De kus
Uitgerekend op de dag dat ik de stad in moet, is er code geel afgegeven. De hele week prachtig weer, zul je altijd zien. Ik ga ruim op tijd van huis, want bij een enkele bliksemstraal heeft de tram al vertraging. Maar op een paar spetters na, zonde om mijn paraplu daarvoor nat te laten worden, blijft het droog, en loop ik veel te vroeg voor mijn afspraak bij de mondhygiëniste over de Nieuwe Dijk.
Eenzaam, want wat voel ik me alleen tussen al die toeristen met die identiteitscrisisbroeken: een broek is lang of kort, maar ertussenin vind ik zo achterlijk. Aan de andere kant begrijp ik wel dat die smalle pijpen niet over de ballonkuiten kunnen van dikke mensen voor de snackbar en de broekband bij de half blote buiken denkt: bekijk het maar, tot hier en niet verder.
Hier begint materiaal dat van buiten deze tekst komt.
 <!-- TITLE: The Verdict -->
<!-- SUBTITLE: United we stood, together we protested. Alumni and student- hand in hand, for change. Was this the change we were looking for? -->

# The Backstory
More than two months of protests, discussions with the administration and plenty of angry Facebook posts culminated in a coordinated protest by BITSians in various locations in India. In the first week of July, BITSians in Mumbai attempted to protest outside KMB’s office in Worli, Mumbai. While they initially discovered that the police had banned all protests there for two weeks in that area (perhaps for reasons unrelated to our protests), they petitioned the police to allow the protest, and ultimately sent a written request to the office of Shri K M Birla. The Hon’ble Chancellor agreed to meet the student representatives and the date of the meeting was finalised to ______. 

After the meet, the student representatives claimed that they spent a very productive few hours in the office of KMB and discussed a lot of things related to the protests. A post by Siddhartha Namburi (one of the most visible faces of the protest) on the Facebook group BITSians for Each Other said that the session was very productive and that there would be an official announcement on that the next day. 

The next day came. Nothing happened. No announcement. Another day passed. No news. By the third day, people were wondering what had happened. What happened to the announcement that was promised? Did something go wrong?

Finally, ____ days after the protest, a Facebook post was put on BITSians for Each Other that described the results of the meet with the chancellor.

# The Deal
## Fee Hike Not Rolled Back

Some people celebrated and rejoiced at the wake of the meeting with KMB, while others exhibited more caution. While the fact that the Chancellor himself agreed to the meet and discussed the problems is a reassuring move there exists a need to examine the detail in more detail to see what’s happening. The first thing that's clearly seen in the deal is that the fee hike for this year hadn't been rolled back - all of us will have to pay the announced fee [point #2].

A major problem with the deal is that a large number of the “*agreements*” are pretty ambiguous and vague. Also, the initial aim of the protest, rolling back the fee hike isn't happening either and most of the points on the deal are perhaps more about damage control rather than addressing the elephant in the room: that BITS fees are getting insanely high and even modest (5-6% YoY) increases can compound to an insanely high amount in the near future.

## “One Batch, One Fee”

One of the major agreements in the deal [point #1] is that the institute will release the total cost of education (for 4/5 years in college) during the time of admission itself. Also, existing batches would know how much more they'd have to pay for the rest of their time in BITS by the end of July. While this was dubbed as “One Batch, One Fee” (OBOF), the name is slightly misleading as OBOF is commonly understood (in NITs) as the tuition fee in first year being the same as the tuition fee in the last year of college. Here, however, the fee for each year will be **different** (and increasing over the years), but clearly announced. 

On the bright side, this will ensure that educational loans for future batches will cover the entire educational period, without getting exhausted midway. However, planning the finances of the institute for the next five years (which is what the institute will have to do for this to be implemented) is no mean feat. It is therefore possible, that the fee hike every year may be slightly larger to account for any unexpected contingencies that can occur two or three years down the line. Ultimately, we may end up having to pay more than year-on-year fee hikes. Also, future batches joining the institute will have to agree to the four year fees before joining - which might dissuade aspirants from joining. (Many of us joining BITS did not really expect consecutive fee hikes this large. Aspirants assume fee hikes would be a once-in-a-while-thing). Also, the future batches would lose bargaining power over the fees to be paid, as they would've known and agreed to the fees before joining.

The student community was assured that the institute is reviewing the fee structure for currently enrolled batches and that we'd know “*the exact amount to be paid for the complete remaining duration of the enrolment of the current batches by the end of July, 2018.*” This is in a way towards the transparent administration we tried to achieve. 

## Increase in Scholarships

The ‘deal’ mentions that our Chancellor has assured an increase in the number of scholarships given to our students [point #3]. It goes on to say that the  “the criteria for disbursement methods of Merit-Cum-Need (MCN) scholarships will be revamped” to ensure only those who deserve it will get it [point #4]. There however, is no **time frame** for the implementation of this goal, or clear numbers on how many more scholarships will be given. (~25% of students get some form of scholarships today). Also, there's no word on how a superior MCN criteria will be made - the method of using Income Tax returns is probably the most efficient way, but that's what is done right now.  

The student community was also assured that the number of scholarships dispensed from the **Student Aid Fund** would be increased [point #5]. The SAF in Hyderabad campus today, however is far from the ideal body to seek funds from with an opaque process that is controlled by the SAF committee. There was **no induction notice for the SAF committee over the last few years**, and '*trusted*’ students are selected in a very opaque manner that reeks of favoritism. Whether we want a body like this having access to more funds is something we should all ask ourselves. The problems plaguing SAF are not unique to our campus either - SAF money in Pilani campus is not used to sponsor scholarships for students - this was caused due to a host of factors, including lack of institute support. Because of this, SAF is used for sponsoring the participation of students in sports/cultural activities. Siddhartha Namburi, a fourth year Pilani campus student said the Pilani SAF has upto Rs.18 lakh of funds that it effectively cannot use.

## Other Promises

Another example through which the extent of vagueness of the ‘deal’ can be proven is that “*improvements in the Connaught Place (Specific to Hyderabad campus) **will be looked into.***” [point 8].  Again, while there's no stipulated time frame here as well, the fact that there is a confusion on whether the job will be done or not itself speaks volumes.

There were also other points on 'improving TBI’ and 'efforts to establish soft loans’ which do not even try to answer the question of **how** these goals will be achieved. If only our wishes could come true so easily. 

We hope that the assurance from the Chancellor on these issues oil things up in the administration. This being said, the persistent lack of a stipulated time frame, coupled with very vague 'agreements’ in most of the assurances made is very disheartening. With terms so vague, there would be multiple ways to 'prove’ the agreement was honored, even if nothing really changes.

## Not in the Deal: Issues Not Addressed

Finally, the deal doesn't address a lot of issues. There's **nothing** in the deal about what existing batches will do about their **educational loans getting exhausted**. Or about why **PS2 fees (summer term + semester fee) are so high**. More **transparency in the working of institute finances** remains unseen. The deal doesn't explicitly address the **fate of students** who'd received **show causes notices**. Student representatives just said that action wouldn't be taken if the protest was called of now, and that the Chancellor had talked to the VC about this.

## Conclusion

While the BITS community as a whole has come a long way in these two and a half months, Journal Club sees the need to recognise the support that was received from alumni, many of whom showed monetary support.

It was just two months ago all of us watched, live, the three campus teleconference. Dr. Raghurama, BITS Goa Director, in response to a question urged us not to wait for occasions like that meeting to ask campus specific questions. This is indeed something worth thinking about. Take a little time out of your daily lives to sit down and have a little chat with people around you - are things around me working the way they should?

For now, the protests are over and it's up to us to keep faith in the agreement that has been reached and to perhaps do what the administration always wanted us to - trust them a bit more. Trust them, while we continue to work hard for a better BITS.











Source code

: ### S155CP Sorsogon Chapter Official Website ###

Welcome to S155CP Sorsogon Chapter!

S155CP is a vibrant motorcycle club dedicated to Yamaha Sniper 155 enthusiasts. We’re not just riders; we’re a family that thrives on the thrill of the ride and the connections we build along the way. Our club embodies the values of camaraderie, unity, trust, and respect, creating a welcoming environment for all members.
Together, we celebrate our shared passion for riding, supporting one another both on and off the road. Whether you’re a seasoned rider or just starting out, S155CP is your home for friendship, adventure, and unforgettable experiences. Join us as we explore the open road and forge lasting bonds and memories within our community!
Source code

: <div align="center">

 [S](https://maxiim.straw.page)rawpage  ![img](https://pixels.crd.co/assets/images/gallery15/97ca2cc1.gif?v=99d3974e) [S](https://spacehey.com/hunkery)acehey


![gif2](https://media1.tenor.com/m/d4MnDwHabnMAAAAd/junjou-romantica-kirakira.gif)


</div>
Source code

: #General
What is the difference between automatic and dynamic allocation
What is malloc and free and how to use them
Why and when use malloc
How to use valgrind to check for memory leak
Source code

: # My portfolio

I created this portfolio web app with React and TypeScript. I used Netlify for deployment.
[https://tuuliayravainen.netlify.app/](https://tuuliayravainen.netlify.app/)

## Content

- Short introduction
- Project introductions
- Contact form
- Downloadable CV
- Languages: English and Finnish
Verder zeg ik niets, want je mag iemand nooit op zijn uiterlijk beoordelen.
Drukte op de Dam. Toeristen nemen lachend een selfie. De keitjes drukken in mijn schoenzolen. Ongemakkelijk voor Máxima op haar hoge hakken op 4 mei.
Een inmiddels vredig zonnetje verlicht het monument. Tussen de talrijke duiven zelfs een paar witte.
Mijn entree bij de mondhygiëniste heeft iets grensoverschrijdends: van geen pijn nu naar pijn straks.
„Heb je vaak geragd?”, vraagt ze.
„Pardon?”, antwoord ik.
„Ja, met die ragers tussen je tanden en kiezen.”
„O, ja. Je bedoelt natuurlijk geraagd”– de een weet veel van tanden, de ander iets van taal.
Ik kan niet anders zeggen dan dat ze enthousiast is. Na de behandeling pakt ze mijn hoofd vast en geeft me een zoen op mijn schoongemaakte mond. „Prachtig”, zegt ze.
„Dat moet je niet doen”, zeg ik. „Zo’n rotgevoel die latexhandschoenen op mijn wangen.”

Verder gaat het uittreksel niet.